The Work of a Peer Support Specialist
By Elyssa Hamilton, Peer Support & Communications Specialist/ Volunteer Coordinator
As a peer support specialist, I draw strength from my personal journey through substance use and mental health conditions, walking alongside others on similar paths. This career allows me to transform my hardships, self-pity, and shame into something beautiful and productive.
At Recovery Café Longmont, I guide members in unraveling shame and focusing on self-investment. Throughout this process, I emphasize each person’s inherent worthiness of love, dignity, respect, and healing. Together, we define goals and explore resources, fostering nurturing accountability.

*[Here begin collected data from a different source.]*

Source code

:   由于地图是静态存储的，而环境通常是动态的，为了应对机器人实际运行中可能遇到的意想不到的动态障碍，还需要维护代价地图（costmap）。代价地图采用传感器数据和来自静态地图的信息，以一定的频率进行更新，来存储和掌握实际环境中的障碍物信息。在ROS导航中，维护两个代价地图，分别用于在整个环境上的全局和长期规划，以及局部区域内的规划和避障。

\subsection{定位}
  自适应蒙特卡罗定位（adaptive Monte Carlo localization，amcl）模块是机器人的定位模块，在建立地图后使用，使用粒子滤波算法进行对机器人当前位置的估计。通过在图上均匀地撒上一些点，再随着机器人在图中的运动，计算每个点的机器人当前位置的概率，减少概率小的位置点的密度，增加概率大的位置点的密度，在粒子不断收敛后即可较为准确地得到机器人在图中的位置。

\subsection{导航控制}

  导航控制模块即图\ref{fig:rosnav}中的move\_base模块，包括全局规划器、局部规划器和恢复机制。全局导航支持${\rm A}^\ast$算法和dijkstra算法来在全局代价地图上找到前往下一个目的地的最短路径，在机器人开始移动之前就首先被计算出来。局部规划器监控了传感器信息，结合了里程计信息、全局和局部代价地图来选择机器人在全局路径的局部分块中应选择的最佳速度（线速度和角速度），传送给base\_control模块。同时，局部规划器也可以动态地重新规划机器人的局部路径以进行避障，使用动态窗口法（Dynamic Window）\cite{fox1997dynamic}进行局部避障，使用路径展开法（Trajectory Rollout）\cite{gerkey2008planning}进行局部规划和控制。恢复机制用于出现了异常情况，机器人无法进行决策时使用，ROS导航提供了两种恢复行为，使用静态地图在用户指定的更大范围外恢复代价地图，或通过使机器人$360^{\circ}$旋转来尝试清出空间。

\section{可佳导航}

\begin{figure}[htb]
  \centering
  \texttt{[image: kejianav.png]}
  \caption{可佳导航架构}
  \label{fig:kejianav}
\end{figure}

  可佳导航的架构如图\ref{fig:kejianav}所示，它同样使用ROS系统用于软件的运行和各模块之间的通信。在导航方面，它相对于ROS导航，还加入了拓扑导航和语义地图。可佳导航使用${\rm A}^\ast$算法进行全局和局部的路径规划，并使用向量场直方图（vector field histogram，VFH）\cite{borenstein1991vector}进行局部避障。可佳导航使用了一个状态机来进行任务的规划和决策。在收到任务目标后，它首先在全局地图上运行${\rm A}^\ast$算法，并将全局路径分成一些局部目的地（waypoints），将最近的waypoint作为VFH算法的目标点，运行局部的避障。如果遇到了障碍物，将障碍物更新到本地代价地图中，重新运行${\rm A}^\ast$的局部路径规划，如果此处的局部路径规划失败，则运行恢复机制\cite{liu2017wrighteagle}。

To illustrate a typical workday, I want to share a special interaction I recently had in the Café. At the start of the day, a vibrant woman joined us for the first time inquiring about membership. With an endearingly eccentric demeanor, she carried an air of solitude, yet her eyes revealed a deep longing for connection.
Like many of our members, the woman struggled with maintaining relationships and turned to substances for comfort. She believed that she never truly belonged anywhere. I described membership to Recovery Café as having a group of unlikely friends that belong to each other. We celebrate the wins, provide support for the losses, and navigate life together.

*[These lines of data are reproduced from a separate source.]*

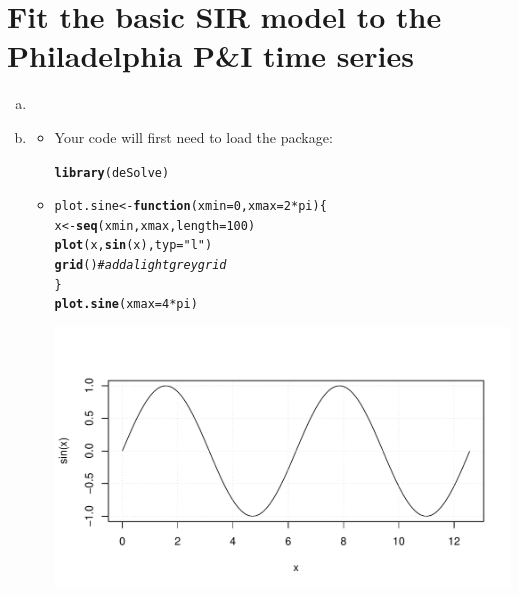 \documentclass[12pt]{article}\usepackage[]{graphicx}\usepackage[]{color}
\makeatletter
\def\maxwidth{ %
  \ifdim\Gin@nat@width>\linewidth
    \linewidth
  \else
    \Gin@nat@width
  \fi
}
\newcommand{\hlnum}[1]{\textcolor[rgb]{0.686,0.059,0.569}{#1}}%
\newcommand{\hlstr}[1]{\textcolor[rgb]{0.192,0.494,0.8}{#1}}%
\newcommand{\hlcom}[1]{\textcolor[rgb]{0.678,0.584,0.686}{\textit{#1}}}%
\newcommand{\hlopt}[1]{\textcolor[rgb]{0,0,0}{#1}}%
\newcommand{\hlstd}[1]{\textcolor[rgb]{0.345,0.345,0.345}{#1}}%
\newcommand{\hlkwa}[1]{\textcolor[rgb]{0.161,0.373,0.58}{\textbf{#1}}}%
\newcommand{\hlkwb}[1]{\textcolor[rgb]{0.69,0.353,0.396}{#1}}%
\newcommand{\hlkwc}[1]{\textcolor[rgb]{0.333,0.667,0.333}{#1}}%
\newcommand{\hlkwd}[1]{\textcolor[rgb]{0.737,0.353,0.396}{\textbf{#1}}}%
\newenvironment{kframe}{%
 \def\at@end@of@kframe{}%
 \ifinner\ifhmode%
  \def\at@end@of@kframe{\end{minipage}}%
  \begin{minipage}{\columnwidth}%
 \fi\fi%
 \def\FrameCommand##1{\hskip\@totalleftmargin \hskip-\fboxsep
 \colorbox{shadecolor}{##1}\hskip-\fboxsep
     \hskip-\linewidth \hskip-\@totalleftmargin \hskip\columnwidth}%
 \MakeFramed {\advance\hsize-\width
   \@totalleftmargin\z@ \linewidth\hsize
   \@setminipage}}%
 {\par\unskip\endMakeFramed%
 \at@end@of@kframe}
\newenvironment{knitrout}{}{} %
\makeatother
\begin{document}
\section{Fit the basic SIR model to the Philadelphia P\&I time series}

\begin{enumerate}[(a)]

\item \FitSIRa

\item \FitSIRbIntro
\begin{itemize}
    \item Your code will first need to load the  package:
\begin{knitrout}
\color{fgcolor}\begin{kframe}
\begin{alltt}
\hlkwd{library}\hlstd{(deSolve)}
\end{alltt}
\end{kframe}
\end{knitrout}
    \item \FitSIRbii
\begin{knitrout}
\color{fgcolor}\begin{kframe}
\begin{alltt}
\hlstd{plot.sine} \hlkwb{<-} \hlkwa{function}\hlstd{(} \hlkwc{xmin}\hlstd{=}\hlnum{0}\hlstd{,} \hlkwc{xmax}\hlstd{=}\hlnum{2}\hlopt{*}\hlstd{pi ) \{}
  \hlstd{x} \hlkwb{<-} \hlkwd{seq}\hlstd{(xmin,xmax,}\hlkwc{length}\hlstd{=}\hlnum{100}\hlstd{)}
  \hlkwd{plot}\hlstd{(x,} \hlkwd{sin}\hlstd{(x),} \hlkwc{typ}\hlstd{=}\hlstr{"l"}\hlstd{)}
  \hlkwd{grid}\hlstd{()} \hlcom{# add a light grey grid}
\hlstd{\}}
\hlkwd{plot.sine}\hlstd{(}\hlkwc{xmax}\hlstd{=}\hlnum{4}\hlopt{*}\hlstd{pi)}
\end{alltt}
\end{kframe}
\includegraphics[width=\maxwidth]{figure/plot_sine-1} 


\end{knitrout}
\end{itemize}
\end{enumerate}
\end{document}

Initially hesitant to engage with the group, we had a one-on-one conversation, sharing painful and joyful moments. This is often the highlight of my day — when someone invites me to join them in an emotional memory so they feel less alone.
We joined the larger group for meditation, announcements, and lunch. My new friend eagerly connected with others, bonding over a love for art. At the end of the day, I offered a hug — a gesture she embraced with the gratitude of someone who has been long deprived of compassion. She hugged a few others and danced out the door with the joy of newfound friendships.
This was the story of one of many individuals I’ve seen reinvigorated for life over a matter of hours because of the power of community. I held space for about 10 members that day, each carrying their own burdens. I was so filled with love for my job that I forgot I had woken up that morning so weighed down by a sudden onset of depression that I contemplated staying in bed all day. This is the magic of peer support. When I am able to get out of my own head and help others, the shared joy frees me from the confines of my mind. Then, I am able to show others how I have become a part of rather than apart from. I keep what I have by giving it away. It’s the gift that keeps on giving.